Input material>
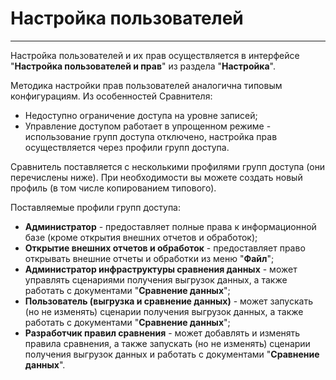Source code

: # Настройка пользователей
---
Настройка пользователей и их прав осуществляется в интерфейсе "**Настройка пользователей и прав**" из раздела "**Настройка**".

Методика настройки прав пользователей аналогична типовым конфигурациям. Из особенностей Сравнителя:

- Недоступно ограничение доступа на уровне записей;
- Управление доступом работает в упрощенном режиме - использование групп доступа отключено, настройка прав осуществляется через профили групп доступа.

Сравнитель поставляется с несколькими профилями групп доступа (они перечислены ниже). При необходимости вы можете создать новый профиль (в том числе копированием типового).

Поставляемые профили групп доступа:

- **Администратор** - предоставляет полные права к информационной базе (кроме открытия внешних отчетов и обработок);
- **Открытие внешних отчетов и обработок** - предоставляет право открывать внешние отчеты и обработки из меню "**Файл**";
- **Администратор инфраструктуры сравнения данных** - может управлять сценариями получения выгрузок данных, а также работать с документами "**Сравнение данных**";
- **Пользователь (выгрузка и сравнение данных)** - может запускать (но не изменять) сценарии получения выгрузок данных, а также работать с документами "**Сравнение данных**";
- **Разработчик правил сравнения** - может добавлять и изменять правила сравнения, а также запускать (но не изменять) сценарии получения выгрузок данных и работать с документами "**Сравнение данных**".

About this task> Please go through the data above and copy each line that has the word "изменять".

Response to the task>
- **Пользователь (выгрузка и сравнение данных)** - может запускать (но не изменять) сценарии получения выгрузок данных, а также работать с документами "**Сравнение данных**";
- **Разработчик правил сравнения** - может добавлять и изменять правила сравнения, а также запускать (но не изменять) сценарии получения выгрузок данных и работать с документами "**Сравнение данных**".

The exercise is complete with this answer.